The breathing centre located near the rear of the brain (medulla oblongata) regulates our breathing movements. This breathing centre (also called the master centre of the body) uses special chemoreceptors to measure CO2 concentrations in the brain and arterial blood. The central chemoreceptors detect changes in the pH of the cerebro-spinal fluid and they are responsible for long-term or slow changes in breathing. Since CO2 dissolves in the blood and can penetrate through the blood-brain barrier, the main reason for pH variations in the brain are changes in CO2 concentrations. Peripheral chemoreceptors monitor immediate changes in CO2, O2, and pH concentrations of the blood and control our breathing in the short run. It is agreed that peripheral chemoreceptors include the carotid and aortic bodies. The carotid bodies, which can sense hypocapnia (low CO2), hypercapnia (high CO2) and hypoxia (low O2) play the main role in humans in comparison with aortic bodies, but immediate changes in CO2 produce the main effects on changes in the involuntary breathing pattern.
The breathing of healthy people during typical daily activities (rest, work, light and moderate exercise, sleeping, etc.) is mainly regulated by the pre-set (or their usual) chemical CO2 concentrations (CO2 breath control).

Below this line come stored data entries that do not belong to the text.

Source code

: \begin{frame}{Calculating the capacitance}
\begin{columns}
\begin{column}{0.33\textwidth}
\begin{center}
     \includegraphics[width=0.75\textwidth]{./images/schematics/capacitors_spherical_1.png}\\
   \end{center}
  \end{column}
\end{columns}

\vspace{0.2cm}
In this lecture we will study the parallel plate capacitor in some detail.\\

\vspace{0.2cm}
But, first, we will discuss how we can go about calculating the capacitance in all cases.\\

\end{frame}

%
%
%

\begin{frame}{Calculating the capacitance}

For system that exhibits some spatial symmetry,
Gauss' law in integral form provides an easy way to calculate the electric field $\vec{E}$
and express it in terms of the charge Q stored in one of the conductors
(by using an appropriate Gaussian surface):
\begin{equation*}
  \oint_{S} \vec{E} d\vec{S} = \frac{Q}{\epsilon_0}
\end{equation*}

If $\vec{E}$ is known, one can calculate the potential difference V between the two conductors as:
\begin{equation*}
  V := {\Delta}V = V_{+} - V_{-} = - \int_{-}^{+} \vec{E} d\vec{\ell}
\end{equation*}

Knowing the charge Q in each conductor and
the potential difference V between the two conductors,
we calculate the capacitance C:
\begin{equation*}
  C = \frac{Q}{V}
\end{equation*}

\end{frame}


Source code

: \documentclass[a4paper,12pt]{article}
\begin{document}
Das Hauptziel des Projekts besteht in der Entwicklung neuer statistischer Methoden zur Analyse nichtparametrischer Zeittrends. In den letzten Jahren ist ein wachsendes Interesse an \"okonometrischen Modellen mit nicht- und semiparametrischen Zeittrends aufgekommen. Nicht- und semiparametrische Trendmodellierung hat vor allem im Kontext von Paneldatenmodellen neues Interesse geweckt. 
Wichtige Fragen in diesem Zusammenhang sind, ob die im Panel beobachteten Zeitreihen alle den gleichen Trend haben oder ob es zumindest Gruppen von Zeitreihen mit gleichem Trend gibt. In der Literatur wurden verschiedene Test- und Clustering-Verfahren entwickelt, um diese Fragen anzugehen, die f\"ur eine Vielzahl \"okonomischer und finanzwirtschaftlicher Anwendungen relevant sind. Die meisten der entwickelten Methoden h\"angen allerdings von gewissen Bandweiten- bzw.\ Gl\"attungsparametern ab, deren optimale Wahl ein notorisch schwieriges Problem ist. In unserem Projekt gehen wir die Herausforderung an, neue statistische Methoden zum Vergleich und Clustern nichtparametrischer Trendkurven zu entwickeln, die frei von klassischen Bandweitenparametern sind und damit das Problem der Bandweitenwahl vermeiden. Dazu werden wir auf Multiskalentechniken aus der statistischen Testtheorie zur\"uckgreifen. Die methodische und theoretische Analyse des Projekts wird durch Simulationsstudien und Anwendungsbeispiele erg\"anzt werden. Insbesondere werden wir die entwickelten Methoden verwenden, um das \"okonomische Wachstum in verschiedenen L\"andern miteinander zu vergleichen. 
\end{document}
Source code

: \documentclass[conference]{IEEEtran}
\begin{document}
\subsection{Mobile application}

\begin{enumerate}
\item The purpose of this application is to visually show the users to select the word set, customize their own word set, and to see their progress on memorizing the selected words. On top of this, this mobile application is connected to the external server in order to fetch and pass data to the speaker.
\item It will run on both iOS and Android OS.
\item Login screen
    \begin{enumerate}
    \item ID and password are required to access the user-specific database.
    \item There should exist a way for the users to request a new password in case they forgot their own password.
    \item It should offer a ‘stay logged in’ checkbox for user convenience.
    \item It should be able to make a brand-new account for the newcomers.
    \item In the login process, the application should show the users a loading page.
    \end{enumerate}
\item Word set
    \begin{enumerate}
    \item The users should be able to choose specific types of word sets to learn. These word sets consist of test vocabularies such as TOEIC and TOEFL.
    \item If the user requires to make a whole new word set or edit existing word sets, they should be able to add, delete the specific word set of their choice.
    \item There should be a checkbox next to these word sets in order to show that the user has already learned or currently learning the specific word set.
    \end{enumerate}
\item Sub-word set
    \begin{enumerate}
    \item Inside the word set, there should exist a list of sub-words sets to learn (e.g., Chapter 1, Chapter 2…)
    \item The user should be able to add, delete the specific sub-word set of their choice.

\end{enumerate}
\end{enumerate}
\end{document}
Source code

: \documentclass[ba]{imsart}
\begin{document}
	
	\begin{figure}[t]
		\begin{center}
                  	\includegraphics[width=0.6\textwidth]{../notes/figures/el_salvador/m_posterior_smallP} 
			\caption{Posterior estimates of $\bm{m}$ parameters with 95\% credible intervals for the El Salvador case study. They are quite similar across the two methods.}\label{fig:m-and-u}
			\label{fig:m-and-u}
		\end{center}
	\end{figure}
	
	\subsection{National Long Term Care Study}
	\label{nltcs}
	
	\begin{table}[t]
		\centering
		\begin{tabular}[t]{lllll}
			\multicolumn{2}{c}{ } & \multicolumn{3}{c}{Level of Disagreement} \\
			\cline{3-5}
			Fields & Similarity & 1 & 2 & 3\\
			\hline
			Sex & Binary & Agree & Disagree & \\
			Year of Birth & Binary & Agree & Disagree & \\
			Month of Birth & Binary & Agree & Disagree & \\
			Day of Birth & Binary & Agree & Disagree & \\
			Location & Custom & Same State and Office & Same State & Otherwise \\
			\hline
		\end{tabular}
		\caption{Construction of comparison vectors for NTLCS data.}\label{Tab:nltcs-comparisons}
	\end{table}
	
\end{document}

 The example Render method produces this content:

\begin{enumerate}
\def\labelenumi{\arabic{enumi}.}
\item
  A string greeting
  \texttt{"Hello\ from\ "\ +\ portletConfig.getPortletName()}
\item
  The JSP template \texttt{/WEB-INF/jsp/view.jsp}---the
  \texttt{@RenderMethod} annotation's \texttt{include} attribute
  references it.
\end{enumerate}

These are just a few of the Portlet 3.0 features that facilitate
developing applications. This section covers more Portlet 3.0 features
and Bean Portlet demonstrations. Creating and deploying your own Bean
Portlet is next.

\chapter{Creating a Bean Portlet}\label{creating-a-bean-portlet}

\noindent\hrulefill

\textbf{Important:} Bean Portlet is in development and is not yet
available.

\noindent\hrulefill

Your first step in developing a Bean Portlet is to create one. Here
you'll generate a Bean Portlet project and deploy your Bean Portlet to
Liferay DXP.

For example, when a healthy person takes several deep and fast breaths, CO2 in the lungs and blood falls. The breathing centre detects this drop and stops or reduces stimulation and work of the respiratory muscles. The person naturally holds their breath until the CO2 level reaches the initially pre-set value. Conversely, breath holding accumulates more carbon dioxide. The breathing centre senses this increase and intensifies breathing. This overbreathing is going to continue until extra CO2 is removed and the pre-set value is reached again.
We breathe more heavily during physical exercise, when our bodies produce more carbon dioxide. However, the rate of CO2 production matches the rate of CO2 removal in such a fashion that CO2 and O2 values in the arterial blood changes during exercise only slightly.